— To do —
Type out each entry exactly as it appears, but keep every image out.

Top of Source material

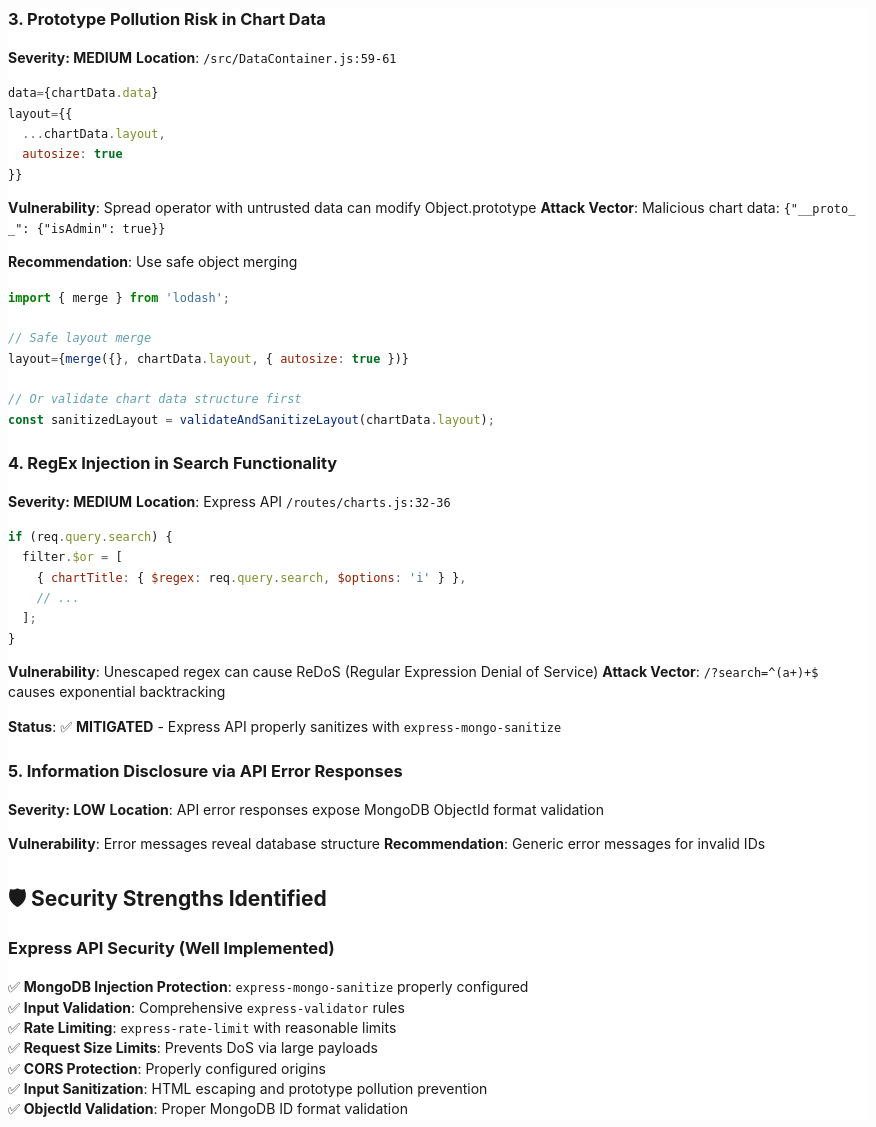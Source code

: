 ### 3. Prototype Pollution Risk in Chart Data
**Severity: MEDIUM**
**Location**: `/src/DataContainer.js:59-61`
```javascript
data={chartData.data}
layout={{
  ...chartData.layout,
  autosize: true
}}
```

**Vulnerability**: Spread operator with untrusted data can modify Object.prototype
**Attack Vector**: Malicious chart data: `{"__proto__": {"isAdmin": true}}`

**Recommendation**: Use safe object merging
```javascript
import { merge } from 'lodash';

// Safe layout merge
layout={merge({}, chartData.layout, { autosize: true })}

// Or validate chart data structure first
const sanitizedLayout = validateAndSanitizeLayout(chartData.layout);
```

### 4. RegEx Injection in Search Functionality
**Severity: MEDIUM** 
**Location**: Express API `/routes/charts.js:32-36`
```javascript
if (req.query.search) {
  filter.$or = [
    { chartTitle: { $regex: req.query.search, $options: 'i' } },
    // ...
  ];
}
```

**Vulnerability**: Unescaped regex can cause ReDoS (Regular Expression Denial of Service)
**Attack Vector**: `/?search=^(a+)+$` causes exponential backtracking

**Status**: ✅ **MITIGATED** - Express API properly sanitizes with `express-mongo-sanitize`

### 5. Information Disclosure via API Error Responses
**Severity: LOW**
**Location**: API error responses expose MongoDB ObjectId format validation

**Vulnerability**: Error messages reveal database structure
**Recommendation**: Generic error messages for invalid IDs

## 🛡️ Security Strengths Identified

### Express API Security (Well Implemented)
✅ **MongoDB Injection Protection**: `express-mongo-sanitize` properly configured  
✅ **Input Validation**: Comprehensive `express-validator` rules  
✅ **Rate Limiting**: `express-rate-limit` with reasonable limits  
✅ **Request Size Limits**: Prevents DoS via large payloads  
✅ **CORS Protection**: Properly configured origins  
✅ **Input Sanitization**: HTML escaping and prototype pollution prevention  
✅ **ObjectId Validation**: Proper MongoDB ID format validation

Bottom of Source material

— Task output —
Source code

: ### 3. Prototype Pollution Risk in Chart Data
**Severity: MEDIUM**
**Location**: `/src/DataContainer.js:59-61`
```javascript
data={chartData.data}
layout={{
  ...chartData.layout,
  autosize: true
}}
```

**Vulnerability**: Spread operator with untrusted data can modify Object.prototype
**Attack Vector**: Malicious chart data: `{"__proto__": {"isAdmin": true}}`

**Recommendation**: Use safe object merging
```javascript
import { merge } from 'lodash';

// Safe layout merge
layout={merge({}, chartData.layout, { autosize: true })}

// Or validate chart data structure first
const sanitizedLayout = validateAndSanitizeLayout(chartData.layout);
```

### 4. RegEx Injection in Search Functionality
**Severity: MEDIUM** 
**Location**: Express API `/routes/charts.js:32-36`
```javascript
if (req.query.search) {
  filter.$or = [
    { chartTitle: { $regex: req.query.search, $options: 'i' } },
    // ...
  ];
}
```

**Vulnerability**: Unescaped regex can cause ReDoS (Regular Expression Denial of Service)
**Attack Vector**: `/?search=^(a+)+$` causes exponential backtracking

**Status**: ✅ **MITIGATED** - Express API properly sanitizes with `express-mongo-sanitize`

### 5. Information Disclosure via API Error Responses
**Severity: LOW**
**Location**: API error responses expose MongoDB ObjectId format validation

**Vulnerability**: Error messages reveal database structure
**Recommendation**: Generic error messages for invalid IDs

## 🛡️ Security Strengths Identified

### Express API Security (Well Implemented)
✅ **MongoDB Injection Protection**: `express-mongo-sanitize` properly configured  
✅ **Input Validation**: Comprehensive `express-validator` rules  
✅ **Rate Limiting**: `express-rate-limit` with reasonable limits  
✅ **Request Size Limits**: Prevents DoS via large payloads  
✅ **CORS Protection**: Properly configured origins  
✅ **Input Sanitization**: HTML escaping and prototype pollution prevention  
✅ **ObjectId Validation**: Proper MongoDB ID format validation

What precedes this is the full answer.